The United Kingdom is ready to “play its part” in the global fight against the Islamic State group, Prime Minister David Cameron said late on Wednesday, adding that he will ask parliament to approve the launch of British airstrikes in Iraq, according to media reports.

Addressing the 69th United Nations General Assembly in New York, Cameron reportedly said that “past mistakes” should not be an “excuse for indifference or inaction,” referring to the U.S.-led war in Iraq a decade ago.

“We have a need to act in our own national interest to protect our people and our society. So it is right that Britain should now move to a new phase of action,” Cameron reportedly said, and warned that the Islamic State group, also known as ISIS, had “murderous plans to expand… well beyond Iraq and Syria and to carry out terrorist atrocities right across the world.”

Cameron also reportedly said that the Islamic State group, which has a “sick, extremist world view,” had recruited fighters from all over the world, including 500 from the U.K.

The British prime minister, after meeting his Iraqi counterpart earlier in the day, emphasized that the decision to join the airstrikes was being considered only because the Iraqi government had requested it.

“What we are doing is legal and it is right.
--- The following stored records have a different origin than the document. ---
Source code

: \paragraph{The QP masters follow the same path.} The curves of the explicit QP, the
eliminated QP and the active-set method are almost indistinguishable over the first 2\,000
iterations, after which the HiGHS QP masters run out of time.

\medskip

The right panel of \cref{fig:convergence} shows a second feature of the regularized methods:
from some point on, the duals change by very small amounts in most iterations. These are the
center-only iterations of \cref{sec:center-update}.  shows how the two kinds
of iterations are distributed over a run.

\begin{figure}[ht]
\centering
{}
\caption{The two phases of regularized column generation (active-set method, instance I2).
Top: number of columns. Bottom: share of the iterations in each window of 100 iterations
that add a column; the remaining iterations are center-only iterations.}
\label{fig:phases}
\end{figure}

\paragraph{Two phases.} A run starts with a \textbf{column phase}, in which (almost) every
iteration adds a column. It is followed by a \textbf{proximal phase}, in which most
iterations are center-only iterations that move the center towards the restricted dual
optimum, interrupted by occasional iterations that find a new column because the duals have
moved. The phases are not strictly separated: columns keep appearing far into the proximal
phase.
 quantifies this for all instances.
It does not involve British combat troops on the ground…I'm confident we will get this through on an all-party basis,” Cameron reportedly said, before addressing the U.N. General Assembly, according to a Reuters report.

Cameron, however, did not mention the prospect of joining the U.S.-led airstrikes against the Islamic State group in Syria, which began Tuesday.

He also ruled out an alliance with Syrian President Bashar Assad to defeat the Islamic State group, accusing him of “bias and the brutality” that contributed to the rise of extremism in the region.

Meanwhile, American and Arab planes continued bombing the Islamic State group’s strongholds in Syria, targeting, on Wednesday, the Sunni extremist group’s oil operations in the east, along the border with Iraq.